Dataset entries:
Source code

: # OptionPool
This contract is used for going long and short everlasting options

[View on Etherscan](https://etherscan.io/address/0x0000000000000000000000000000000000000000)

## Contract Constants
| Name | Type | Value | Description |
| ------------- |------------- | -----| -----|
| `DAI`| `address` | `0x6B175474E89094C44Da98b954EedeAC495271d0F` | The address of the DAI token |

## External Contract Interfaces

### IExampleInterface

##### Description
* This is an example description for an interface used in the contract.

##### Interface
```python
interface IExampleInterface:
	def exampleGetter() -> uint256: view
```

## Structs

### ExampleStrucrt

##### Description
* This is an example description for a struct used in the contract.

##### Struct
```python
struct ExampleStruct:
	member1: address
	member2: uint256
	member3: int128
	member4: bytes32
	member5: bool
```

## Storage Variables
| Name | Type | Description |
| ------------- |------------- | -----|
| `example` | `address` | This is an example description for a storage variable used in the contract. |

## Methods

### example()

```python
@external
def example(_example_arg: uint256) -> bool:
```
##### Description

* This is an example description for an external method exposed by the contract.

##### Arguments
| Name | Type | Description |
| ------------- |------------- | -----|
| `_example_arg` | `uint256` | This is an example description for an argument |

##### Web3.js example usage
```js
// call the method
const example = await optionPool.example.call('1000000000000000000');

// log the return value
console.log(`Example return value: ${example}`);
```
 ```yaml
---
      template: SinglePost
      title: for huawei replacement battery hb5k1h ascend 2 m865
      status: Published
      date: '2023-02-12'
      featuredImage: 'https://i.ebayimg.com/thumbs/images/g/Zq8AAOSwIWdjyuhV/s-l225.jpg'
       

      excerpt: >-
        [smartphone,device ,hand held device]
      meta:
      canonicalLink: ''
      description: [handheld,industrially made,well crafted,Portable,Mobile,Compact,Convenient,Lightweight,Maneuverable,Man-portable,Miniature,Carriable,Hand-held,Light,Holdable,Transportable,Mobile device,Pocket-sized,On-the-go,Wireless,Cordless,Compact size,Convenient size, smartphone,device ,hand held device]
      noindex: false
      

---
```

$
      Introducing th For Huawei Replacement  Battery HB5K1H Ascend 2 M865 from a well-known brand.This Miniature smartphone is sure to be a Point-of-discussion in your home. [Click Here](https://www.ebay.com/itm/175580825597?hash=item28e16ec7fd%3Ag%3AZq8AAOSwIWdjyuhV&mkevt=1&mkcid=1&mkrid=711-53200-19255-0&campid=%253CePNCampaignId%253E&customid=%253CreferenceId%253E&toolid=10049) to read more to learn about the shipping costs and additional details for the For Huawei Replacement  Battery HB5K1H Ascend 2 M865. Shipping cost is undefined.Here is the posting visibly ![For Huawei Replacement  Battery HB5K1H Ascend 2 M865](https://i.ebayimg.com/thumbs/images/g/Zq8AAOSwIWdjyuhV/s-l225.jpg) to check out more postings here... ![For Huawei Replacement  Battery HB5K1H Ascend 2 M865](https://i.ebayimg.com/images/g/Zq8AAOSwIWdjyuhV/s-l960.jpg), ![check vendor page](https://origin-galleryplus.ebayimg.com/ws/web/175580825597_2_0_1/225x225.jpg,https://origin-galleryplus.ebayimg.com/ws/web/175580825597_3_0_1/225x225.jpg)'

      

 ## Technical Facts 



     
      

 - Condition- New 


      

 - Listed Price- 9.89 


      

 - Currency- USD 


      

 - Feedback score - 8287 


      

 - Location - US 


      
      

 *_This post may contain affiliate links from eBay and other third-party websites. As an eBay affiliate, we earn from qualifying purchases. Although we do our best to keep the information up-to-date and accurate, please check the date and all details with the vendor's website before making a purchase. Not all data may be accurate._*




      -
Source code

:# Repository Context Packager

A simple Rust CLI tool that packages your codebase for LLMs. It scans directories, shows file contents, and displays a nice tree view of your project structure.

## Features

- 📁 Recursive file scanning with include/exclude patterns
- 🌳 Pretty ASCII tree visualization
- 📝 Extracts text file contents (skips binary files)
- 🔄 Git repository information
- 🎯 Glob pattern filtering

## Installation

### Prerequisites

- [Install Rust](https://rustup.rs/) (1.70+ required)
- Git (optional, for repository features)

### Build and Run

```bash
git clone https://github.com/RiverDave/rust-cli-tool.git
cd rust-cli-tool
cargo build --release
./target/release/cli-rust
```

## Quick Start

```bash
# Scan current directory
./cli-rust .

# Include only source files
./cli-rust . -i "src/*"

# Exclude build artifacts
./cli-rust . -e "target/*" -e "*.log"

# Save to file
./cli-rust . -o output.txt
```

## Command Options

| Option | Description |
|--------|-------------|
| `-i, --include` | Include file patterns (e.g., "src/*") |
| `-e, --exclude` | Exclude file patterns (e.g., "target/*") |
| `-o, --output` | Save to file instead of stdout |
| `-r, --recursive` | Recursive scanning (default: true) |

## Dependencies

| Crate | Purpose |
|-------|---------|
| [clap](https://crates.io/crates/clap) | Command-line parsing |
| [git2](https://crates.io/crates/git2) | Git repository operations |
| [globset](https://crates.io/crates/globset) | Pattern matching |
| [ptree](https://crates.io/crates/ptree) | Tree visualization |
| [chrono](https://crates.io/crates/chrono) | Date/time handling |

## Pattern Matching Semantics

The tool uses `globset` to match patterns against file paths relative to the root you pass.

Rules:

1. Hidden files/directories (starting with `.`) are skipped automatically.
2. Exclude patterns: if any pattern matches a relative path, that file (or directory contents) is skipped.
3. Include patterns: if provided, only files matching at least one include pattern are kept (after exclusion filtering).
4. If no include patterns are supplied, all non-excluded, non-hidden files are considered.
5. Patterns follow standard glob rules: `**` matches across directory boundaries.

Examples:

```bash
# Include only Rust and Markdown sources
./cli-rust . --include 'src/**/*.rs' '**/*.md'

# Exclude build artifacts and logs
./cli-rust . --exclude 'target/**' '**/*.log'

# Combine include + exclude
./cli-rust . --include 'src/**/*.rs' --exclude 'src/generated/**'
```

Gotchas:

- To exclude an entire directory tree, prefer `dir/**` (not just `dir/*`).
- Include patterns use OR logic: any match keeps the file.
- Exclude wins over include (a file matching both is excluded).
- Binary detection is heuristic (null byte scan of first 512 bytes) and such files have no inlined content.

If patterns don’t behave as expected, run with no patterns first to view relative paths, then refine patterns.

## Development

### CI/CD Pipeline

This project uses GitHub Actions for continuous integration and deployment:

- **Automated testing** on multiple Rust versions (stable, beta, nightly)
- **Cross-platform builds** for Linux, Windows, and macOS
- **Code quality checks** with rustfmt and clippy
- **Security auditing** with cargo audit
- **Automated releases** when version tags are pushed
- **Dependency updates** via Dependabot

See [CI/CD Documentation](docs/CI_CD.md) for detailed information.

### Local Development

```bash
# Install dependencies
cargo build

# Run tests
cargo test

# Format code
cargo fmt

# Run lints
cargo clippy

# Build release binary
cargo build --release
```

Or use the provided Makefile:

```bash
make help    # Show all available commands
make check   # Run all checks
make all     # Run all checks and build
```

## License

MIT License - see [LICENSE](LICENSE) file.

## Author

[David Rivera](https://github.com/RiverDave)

### Activity
Looking at the records, report the number of lines that hold the string "information", with no other text.

### Finished task
3